Records excerpted from a collection
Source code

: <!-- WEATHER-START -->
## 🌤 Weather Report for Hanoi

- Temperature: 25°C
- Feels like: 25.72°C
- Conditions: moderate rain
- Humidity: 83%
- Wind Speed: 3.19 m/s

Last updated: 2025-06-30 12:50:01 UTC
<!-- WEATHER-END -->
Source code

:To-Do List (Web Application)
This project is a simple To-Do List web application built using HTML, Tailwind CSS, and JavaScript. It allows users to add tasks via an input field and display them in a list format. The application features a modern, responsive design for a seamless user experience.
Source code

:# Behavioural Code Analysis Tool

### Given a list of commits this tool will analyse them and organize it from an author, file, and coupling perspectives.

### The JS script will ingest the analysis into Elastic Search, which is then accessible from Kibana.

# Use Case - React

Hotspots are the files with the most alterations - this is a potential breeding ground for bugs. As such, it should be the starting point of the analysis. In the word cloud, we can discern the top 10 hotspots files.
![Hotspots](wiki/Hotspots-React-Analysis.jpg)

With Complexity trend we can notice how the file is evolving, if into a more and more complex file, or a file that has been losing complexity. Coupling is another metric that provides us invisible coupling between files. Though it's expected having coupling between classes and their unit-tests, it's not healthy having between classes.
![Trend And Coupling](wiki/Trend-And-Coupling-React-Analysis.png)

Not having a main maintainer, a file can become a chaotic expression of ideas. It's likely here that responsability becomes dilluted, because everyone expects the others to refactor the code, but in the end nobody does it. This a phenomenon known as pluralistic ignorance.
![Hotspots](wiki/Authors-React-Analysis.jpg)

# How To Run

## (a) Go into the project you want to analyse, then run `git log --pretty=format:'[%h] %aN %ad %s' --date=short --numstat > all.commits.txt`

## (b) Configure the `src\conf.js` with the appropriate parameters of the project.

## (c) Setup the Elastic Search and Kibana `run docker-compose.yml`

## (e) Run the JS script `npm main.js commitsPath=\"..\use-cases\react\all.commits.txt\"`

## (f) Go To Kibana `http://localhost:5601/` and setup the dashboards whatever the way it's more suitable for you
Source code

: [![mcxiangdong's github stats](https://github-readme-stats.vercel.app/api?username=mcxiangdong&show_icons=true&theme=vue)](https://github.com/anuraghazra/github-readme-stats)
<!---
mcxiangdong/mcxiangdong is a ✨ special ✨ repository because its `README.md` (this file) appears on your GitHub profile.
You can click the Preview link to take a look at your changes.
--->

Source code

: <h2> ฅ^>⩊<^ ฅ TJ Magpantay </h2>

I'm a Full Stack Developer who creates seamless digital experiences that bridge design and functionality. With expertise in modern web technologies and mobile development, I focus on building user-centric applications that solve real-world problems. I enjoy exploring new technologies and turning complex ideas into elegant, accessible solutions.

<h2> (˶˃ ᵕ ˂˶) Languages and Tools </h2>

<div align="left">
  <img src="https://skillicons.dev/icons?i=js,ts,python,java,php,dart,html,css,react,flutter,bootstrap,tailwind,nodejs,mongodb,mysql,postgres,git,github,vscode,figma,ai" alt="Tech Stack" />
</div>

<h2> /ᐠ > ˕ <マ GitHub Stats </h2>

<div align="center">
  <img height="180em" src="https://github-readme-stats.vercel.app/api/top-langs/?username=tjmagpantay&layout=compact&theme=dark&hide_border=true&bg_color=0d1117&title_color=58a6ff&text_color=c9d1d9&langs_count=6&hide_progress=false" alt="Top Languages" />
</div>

Activity ->
Among the records, find every line with the word "mcxiangdong" and copy it.

Output for this exercise ->
: [![mcxiangdong's github stats](https://github-readme-stats.vercel.app/api?username=mcxiangdong&show_icons=true&theme=vue)](https://github.com/anuraghazra/github-readme-stats)
mcxiangdong/mcxiangdong is a ✨ special ✨ repository because its `README.md` (this file) appears on your GitHub profile.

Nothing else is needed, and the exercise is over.